Stored data entries
* * * * * * * * *

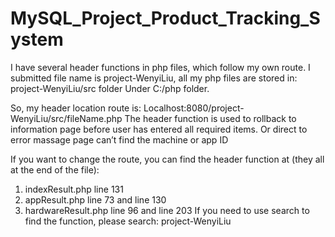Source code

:# MySQL_Project_Product_Tracking_System
I have several header functions in php files, which follow my own route. 
I submitted file name is project-WenyiLiu, all my php files are stored in: 
project-WenyiLiu/src folder Under C:/php folder.

So, my header location route is: 
Localhost:8080/project-WenyiLiu/src/fileName.php
The header function is used to rollback to information page before user has entered all required items. Or direct to error massage page can’t find the machine or app ID

If you want to change the route, you can find the header function at (they all at the end of the file):
1.	indexResult.php 			line 131
2.	appResult.php 			line 73 and line 130
3.	hardwareResult.php 			line 96 and line 203
If you need to use search to find the function, please search: project-WenyiLiu
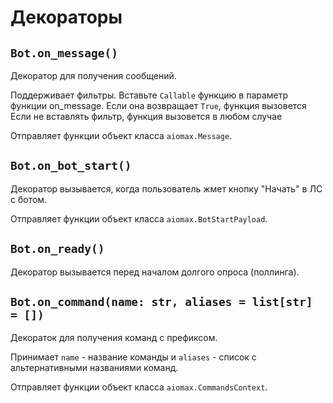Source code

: # Декораторы

## `Bot.on_message()`

Декоратор для получения сообщений.

Поддерживает фильтры. Вставьте `Callable` функцию в параметр функции on_message. Если она возвращает `True`, функция вызовется
Если не вставлять фильтр, функция вызовется в любом случае

Отправляет функции объект класса `aiomax.Message`.

## `Bot.on_bot_start()`

Декоратор вызывается, когда пользователь жмет кнопку "Начать" в ЛС с ботом.

Отправляет функции объект класса `aiomax.BotStartPayload`.

## `Bot.on_ready()`

Декоратор вызывается перед началом долгого опроса (поллинга).

## `Bot.on_command(name: str, aliases = list[str] = [])`

Декораток для получения команд с префиксом.

Принимает `name` - название команды и `aliases` - список с альтернативными названиями команд.

Отправляет функции объект класса `aiomax.CommandsContext`.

* * * * * * * * *

__Problem to solve__: Transcribe the records above exactly, skipping pictures.

__Written solution__:
Source code

:# MySQL_Project_Product_Tracking_System
I have several header functions in php files, which follow my own route. 
I submitted file name is project-WenyiLiu, all my php files are stored in: 
project-WenyiLiu/src folder Under C:/php folder.

So, my header location route is: 
Localhost:8080/project-WenyiLiu/src/fileName.php
The header function is used to rollback to information page before user has entered all required items. Or direct to error massage page can’t find the machine or app ID

If you want to change the route, you can find the header function at (they all at the end of the file):
1.	indexResult.php 			line 131
2.	appResult.php 			line 73 and line 130
3.	hardwareResult.php 			line 96 and line 203
If you need to use search to find the function, please search: project-WenyiLiu
Source code

: # Декораторы

## `Bot.on_message()`

Декоратор для получения сообщений.

Поддерживает фильтры. Вставьте `Callable` функцию в параметр функции on_message. Если она возвращает `True`, функция вызовется
Если не вставлять фильтр, функция вызовется в любом случае

Отправляет функции объект класса `aiomax.Message`.

## `Bot.on_bot_start()`

Декоратор вызывается, когда пользователь жмет кнопку "Начать" в ЛС с ботом.

Отправляет функции объект класса `aiomax.BotStartPayload`.

## `Bot.on_ready()`

Декоратор вызывается перед началом долгого опроса (поллинга).

## `Bot.on_command(name: str, aliases = list[str] = [])`

Декораток для получения команд с префиксом.

Принимает `name` - название команды и `aliases` - список с альтернативными названиями команд.

Отправляет функции объект класса `aiomax.CommandsContext`.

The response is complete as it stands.